Start of Block

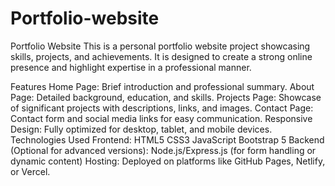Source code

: # Portfolio-website

Portfolio Website
This is a personal portfolio website project showcasing skills, projects, and achievements. It is designed to create a strong online presence and highlight expertise in a professional manner.

Features
Home Page: Brief introduction and professional summary.
About Page: Detailed background, education, and skills.
Projects Page: Showcase of significant projects with descriptions, links, and images.
Contact Page: Contact form and social media links for easy communication.
Responsive Design: Fully optimized for desktop, tablet, and mobile devices.
Technologies Used
Frontend:
HTML5
CSS3
JavaScript
Bootstrap 5
Backend (Optional for advanced versions):
Node.js/Express.js (for form handling or dynamic content)
Hosting:
Deployed on platforms like GitHub Pages, Netlify, or Vercel.
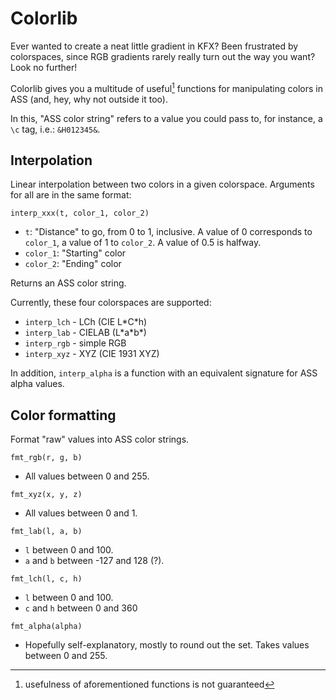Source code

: # Colorlib

Ever wanted to create a neat little gradient in KFX? Been frustrated by colorspaces, since RGB gradients rarely really turn out the way you want? Look no further!

Colorlib gives you a multitude of useful[^1] functions for manipulating colors in ASS (and, hey, why not outside it too).

In this, "ASS color string" refers to a value you could pass to, for instance, a `\c` tag, i.e.: `&H012345&`.

## Interpolation

Linear interpolation between two colors in a given colorspace. Arguments for all are in the same format:

`interp_xxx(t, color_1, color_2)`

- `t`: "Distance" to go, from 0 to 1, inclusive. A value of 0 corresponds to `color_1`, a value of 1 to `color_2`. A value of 0.5 is halfway.
- `color_1`: "Starting" color
- `color_2`: "Ending" color

Returns an ASS color string.

Currently, these four colorspaces are supported:

- `interp_lch` - LCh (CIE L\*C\*h)
- `interp_lab` - CIELAB (L\*a\*b\*)
- `interp_rgb` - simple RGB
- `interp_xyz` - XYZ (CIE 1931 XYZ)

In addition, `interp_alpha` is a function with an equivalent signature for ASS alpha values.

## Color formatting

Format "raw" values into ASS color strings.

`fmt_rgb(r, g, b)`
- All values between 0 and 255.

`fmt_xyz(x, y, z)`
- All values between 0 and 1.

`fmt_lab(l, a, b)`
- `l` between 0 and 100.
- `a` and `b` between -127 and 128 (?).

`fmt_lch(l, c, h)`
- `l` between 0 and 100.
- `c` and `h` between 0 and 360

`fmt_alpha(alpha)`
- Hopefully self-explanatory, mostly to round out the set. Takes values between 0 and 255.

[^1]: usefulness of aforementioned functions is not guaranteed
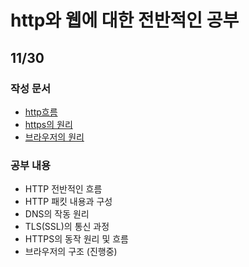 # http와 웹에 대한 전반적인 공부

## 11/30
### 작성 문서
* [http흐름](./http흐름.md)
* [https의 원리](./https의%20원리.md)
* [브라우저의 원리](./브라우저의%20원리.md)
### 공부 내용
- HTTP 전반적인 흐름
- HTTP 패킷 내용과 구성
- DNS의 작동 원리
- TLS(SSL)의 통신 과정
- HTTPS의 동작 원리 및 흐름
- 브라우저의 구조 (진행중)
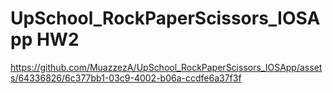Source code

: # UpSchool_RockPaperScissors_IOSApp HW2



https://github.com/MuazzezA/UpSchool_RockPaperScissors_IOSApp/assets/64336826/6c377bb1-03c9-4002-b06a-ccdfe6a37f3f
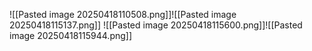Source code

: ![[Pasted image 20250418110508.png]]![[Pasted image 20250418115137.png]]
![[Pasted image 20250418115600.png]]![[Pasted image 20250418115944.png]]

End of Block

> **TASK TO COMPLETE**:
Include the first line of the records, the line containing "Projects Page: Showcase", and every line between them, repeated exactly. Skip the pictures.

> **OUTPUT**:
Source code

: # Portfolio-website

Portfolio Website
This is a personal portfolio website project showcasing skills, projects, and achievements. It is designed to create a strong online presence and highlight expertise in a professional manner.

Features
Home Page: Brief introduction and professional summary.
About Page: Detailed background, education, and skills.
Projects Page: Showcase of significant projects with descriptions, links, and images.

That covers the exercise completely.